Condition: The plate has numerous small chips, many are mostly if not all glaze chips. Chips that include porcelain ; at ! o'clock c.4 x 2 mm, at 9 o'clock c.7 x 1 mm and 3 x 1 mm. 10 glaze chips to the back near the rim, mostly tiny, 4 x 2 mm is the largest. The others are from 2 x 2 mm to 1 x 1
Size: Diameter : 21.6 cm (8 inches).
References:For Kangxi blue and white porcelain plates of this type, with Chenghua (Ming) marks see our `Sold Items` 19319 and 19320.
For a Kangxi blue and white plate of a very similar type but with a scene of the Rotterdam Riot see our `Sold Items` number 19470.
Kangxi Plates with Figure Decoration :
Kangxi blue and white porcelain figure decorated plates of this type were very popular in Holland where the elegant Chinese ladies were referred to as Lange Lyzen. The shape, size and tones of blue employed, as well as the white pearly glaze, are very similar to the well known `Rotterdam Riot` plates which can be dated to c.1692-1695. Unlike the political subject of the Rotterdam Riot plates, the figure as a subject matter was not ephemeral. Therefore it is likely the figure decorated plates were made over a longer period, this is further confirmed by the large extant number known. It is certain that the production must have overlapped as the two types are very similar in every way except the central design.

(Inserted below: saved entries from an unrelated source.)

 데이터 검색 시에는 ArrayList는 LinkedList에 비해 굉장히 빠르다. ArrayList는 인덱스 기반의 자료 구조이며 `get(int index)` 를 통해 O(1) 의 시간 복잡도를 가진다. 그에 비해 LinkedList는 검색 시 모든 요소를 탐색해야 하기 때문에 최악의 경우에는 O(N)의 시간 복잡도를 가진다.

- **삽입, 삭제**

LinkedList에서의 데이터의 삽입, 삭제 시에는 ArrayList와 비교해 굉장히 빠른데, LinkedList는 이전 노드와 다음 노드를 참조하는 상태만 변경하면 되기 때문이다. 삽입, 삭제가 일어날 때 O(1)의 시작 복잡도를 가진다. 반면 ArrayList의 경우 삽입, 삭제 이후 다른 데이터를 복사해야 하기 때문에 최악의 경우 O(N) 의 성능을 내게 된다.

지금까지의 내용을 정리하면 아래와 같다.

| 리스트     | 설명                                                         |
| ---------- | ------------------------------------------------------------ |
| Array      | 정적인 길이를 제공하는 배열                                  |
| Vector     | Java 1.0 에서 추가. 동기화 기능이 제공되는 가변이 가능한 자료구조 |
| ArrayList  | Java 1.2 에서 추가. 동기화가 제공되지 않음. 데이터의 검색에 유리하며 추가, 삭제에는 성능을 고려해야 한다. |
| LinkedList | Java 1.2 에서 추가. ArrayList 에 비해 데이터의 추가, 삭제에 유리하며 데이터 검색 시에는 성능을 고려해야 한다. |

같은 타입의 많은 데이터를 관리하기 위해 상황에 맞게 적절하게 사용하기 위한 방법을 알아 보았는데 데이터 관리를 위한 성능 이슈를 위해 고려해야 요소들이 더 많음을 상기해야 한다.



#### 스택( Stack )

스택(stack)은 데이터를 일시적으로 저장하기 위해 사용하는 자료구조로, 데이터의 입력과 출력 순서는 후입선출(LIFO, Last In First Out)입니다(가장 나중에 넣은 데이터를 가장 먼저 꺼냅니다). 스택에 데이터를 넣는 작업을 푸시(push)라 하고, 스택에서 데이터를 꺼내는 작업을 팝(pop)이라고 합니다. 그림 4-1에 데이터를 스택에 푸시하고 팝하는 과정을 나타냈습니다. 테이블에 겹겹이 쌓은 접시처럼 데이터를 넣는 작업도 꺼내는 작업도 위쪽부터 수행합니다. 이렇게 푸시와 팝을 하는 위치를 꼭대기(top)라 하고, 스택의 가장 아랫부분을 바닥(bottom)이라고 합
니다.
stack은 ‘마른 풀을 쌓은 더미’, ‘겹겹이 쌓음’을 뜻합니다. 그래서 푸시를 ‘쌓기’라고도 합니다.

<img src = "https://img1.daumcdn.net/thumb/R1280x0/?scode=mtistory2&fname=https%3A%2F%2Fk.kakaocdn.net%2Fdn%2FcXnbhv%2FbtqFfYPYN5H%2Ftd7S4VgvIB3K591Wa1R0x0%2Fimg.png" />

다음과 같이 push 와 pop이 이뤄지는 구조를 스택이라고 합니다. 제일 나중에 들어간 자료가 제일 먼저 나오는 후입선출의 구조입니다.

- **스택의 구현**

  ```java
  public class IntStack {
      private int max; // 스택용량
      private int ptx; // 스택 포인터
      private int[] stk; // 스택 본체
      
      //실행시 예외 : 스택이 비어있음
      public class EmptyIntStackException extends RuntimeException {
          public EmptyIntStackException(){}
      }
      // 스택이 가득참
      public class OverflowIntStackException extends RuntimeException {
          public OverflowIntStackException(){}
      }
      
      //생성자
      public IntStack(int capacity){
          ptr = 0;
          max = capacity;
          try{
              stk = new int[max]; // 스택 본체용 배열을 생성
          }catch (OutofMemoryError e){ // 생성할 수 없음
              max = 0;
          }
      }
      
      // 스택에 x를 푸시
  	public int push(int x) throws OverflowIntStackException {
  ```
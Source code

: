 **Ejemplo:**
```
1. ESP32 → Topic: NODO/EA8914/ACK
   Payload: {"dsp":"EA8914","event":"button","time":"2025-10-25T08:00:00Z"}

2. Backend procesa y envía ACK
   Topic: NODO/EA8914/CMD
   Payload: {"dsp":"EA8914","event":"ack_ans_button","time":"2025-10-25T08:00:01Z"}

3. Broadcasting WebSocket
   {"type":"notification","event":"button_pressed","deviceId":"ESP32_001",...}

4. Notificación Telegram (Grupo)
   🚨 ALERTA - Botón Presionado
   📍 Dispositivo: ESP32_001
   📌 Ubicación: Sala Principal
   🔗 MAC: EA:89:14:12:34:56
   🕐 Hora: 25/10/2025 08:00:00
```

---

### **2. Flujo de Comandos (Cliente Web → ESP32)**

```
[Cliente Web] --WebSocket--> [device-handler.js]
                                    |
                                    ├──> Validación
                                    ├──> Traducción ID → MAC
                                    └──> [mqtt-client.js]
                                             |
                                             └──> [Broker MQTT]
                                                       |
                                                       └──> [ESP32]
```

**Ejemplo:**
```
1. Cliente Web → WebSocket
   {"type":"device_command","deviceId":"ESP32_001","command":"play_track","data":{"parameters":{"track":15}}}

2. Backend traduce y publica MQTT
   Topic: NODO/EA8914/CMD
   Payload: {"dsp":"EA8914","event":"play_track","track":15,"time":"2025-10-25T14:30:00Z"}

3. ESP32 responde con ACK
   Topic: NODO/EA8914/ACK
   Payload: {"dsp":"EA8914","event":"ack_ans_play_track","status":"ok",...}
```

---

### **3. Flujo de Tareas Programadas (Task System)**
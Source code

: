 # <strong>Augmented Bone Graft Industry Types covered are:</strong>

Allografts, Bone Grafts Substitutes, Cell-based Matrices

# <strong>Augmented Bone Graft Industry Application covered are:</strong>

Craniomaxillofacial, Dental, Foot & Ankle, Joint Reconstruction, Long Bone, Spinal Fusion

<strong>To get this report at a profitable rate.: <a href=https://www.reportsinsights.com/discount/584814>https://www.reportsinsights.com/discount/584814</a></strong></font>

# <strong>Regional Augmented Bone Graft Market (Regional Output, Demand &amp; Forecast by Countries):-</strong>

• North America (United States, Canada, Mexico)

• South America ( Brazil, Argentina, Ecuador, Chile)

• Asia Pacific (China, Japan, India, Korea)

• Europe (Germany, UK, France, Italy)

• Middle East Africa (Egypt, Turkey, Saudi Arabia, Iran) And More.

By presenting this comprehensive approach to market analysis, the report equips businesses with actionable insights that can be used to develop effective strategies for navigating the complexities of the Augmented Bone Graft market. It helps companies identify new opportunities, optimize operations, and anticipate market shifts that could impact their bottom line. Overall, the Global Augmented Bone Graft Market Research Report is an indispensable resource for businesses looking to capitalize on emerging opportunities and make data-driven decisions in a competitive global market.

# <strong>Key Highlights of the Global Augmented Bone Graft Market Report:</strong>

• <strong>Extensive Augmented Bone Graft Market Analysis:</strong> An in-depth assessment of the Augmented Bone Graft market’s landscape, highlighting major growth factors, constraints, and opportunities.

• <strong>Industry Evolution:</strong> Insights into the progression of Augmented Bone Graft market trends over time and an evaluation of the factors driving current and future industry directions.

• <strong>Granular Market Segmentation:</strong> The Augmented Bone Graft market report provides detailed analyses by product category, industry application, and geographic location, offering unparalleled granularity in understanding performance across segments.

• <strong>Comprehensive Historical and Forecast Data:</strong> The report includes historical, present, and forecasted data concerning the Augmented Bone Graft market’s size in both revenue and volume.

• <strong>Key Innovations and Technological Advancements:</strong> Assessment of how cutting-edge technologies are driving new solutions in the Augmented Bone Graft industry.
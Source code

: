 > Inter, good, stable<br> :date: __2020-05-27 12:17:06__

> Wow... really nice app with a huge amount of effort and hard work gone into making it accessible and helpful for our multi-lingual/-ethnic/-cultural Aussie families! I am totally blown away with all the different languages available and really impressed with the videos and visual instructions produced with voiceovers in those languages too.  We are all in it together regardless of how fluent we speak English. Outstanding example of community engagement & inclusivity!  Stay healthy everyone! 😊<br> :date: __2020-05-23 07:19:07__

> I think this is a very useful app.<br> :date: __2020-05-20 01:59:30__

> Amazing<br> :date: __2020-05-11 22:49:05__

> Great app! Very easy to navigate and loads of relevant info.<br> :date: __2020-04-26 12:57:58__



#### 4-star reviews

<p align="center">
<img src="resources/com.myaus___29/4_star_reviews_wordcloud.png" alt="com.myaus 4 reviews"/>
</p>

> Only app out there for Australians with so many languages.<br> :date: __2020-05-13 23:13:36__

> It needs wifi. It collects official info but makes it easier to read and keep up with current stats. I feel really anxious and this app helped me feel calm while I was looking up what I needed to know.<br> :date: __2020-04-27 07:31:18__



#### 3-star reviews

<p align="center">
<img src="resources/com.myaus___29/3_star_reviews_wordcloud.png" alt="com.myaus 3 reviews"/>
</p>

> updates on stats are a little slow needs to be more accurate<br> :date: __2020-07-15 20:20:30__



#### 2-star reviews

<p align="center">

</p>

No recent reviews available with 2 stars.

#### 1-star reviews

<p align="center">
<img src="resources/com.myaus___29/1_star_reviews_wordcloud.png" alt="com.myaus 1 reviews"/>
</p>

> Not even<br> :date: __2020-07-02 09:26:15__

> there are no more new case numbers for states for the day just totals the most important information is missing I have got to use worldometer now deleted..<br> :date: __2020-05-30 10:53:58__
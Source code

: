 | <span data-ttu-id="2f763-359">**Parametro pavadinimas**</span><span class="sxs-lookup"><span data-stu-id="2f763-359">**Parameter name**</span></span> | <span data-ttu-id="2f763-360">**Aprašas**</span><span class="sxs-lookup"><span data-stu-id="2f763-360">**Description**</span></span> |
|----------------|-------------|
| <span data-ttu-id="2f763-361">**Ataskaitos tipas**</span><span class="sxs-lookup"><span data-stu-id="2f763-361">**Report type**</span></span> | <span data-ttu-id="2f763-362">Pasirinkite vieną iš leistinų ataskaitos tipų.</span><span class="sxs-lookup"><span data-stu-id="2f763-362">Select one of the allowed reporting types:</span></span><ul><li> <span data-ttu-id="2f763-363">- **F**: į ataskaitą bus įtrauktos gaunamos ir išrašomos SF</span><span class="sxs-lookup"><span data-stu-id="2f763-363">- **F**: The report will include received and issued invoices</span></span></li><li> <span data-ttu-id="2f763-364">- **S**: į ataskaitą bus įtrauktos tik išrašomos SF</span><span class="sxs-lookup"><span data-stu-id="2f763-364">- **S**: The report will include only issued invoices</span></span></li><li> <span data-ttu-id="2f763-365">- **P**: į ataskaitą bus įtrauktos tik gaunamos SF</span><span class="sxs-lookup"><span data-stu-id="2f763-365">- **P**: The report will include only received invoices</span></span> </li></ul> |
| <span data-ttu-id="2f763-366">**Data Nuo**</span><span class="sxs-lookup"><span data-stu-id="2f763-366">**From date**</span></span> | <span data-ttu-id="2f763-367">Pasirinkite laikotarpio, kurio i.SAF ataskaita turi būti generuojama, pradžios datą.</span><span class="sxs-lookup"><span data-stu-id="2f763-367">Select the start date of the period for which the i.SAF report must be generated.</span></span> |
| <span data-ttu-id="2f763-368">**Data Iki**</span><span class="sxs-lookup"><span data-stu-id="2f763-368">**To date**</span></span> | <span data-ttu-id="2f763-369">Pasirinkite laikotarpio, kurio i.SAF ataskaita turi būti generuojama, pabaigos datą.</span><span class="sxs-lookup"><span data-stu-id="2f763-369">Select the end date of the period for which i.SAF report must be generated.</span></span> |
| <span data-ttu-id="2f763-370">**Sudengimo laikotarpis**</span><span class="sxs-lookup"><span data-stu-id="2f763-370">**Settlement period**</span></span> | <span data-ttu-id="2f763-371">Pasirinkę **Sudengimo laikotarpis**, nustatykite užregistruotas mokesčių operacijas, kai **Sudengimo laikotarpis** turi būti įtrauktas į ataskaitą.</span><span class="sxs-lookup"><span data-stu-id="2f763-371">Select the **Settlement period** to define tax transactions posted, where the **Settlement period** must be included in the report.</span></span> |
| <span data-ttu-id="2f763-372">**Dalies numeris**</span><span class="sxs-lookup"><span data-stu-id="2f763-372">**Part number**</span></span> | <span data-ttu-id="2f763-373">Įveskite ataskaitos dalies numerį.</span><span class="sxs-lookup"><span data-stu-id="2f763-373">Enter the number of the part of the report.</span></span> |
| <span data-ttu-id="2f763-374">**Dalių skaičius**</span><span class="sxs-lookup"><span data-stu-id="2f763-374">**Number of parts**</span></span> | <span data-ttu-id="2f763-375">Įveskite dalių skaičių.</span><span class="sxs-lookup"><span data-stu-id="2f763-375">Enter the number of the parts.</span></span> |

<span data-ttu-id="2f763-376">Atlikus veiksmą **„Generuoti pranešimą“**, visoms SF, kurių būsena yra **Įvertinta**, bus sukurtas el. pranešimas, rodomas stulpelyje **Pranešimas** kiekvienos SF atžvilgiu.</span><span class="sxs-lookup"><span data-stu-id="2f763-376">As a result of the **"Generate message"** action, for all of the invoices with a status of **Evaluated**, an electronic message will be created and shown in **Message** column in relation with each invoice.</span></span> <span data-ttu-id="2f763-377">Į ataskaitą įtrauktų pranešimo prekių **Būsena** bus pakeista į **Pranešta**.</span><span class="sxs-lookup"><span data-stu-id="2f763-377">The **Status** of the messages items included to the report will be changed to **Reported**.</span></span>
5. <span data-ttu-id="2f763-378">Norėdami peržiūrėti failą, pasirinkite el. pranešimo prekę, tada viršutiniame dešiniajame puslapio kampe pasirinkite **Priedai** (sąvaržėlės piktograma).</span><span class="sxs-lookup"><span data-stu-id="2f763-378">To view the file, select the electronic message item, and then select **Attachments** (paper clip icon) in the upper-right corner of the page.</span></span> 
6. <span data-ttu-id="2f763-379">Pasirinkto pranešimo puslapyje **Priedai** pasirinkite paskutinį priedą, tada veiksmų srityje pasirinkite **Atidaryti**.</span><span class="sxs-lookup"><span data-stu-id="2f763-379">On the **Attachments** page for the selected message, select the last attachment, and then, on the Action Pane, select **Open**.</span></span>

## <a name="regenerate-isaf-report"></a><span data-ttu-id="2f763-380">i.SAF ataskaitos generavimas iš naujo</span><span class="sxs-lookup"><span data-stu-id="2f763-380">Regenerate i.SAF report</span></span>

Reign Marks on Kangxi Blue and White Porcelain :
Kangxi blue and white export porcelain object are sometimes found with the six character mark of the emperor Kangxi (1662-1722) to the base. These none-imperial reign marks are referred to as minyao in Chinese, denoting them as `popular wares` not destined for court use. However the majority of the marked pieces bare the mark of earlier Ming dynasty emperors, some are Jiajing (1522-1566), occasionally Wanli (1573-1620) but by far the most commonly encountered marks are those of Chenghua (1465-1487). David Howard in `The Choice of the Private Trader` (David S. Howard, Zwemmer, 1994) notes that “The Chenghua mark …. was not intended as a forgery, but rather as a compliment to the quality of the piece and to replace the mark of Kangxi who had forbidden the use of his name on porcelain made for export after 1682; a ban which nominally remained in force until the late 19th century”. It appears this ban was not enforced, or if it was only partly enforced, as we have had many Kangxi export pieces made after this date (1682) that bare the six character Kangxi mark. It is worth noting that many 19th century copies of Kangxi blue and white porcelain bare a four character Kangxi mark, something you do not on the original, all Kangxi marks on porcelain of the period were of six character form.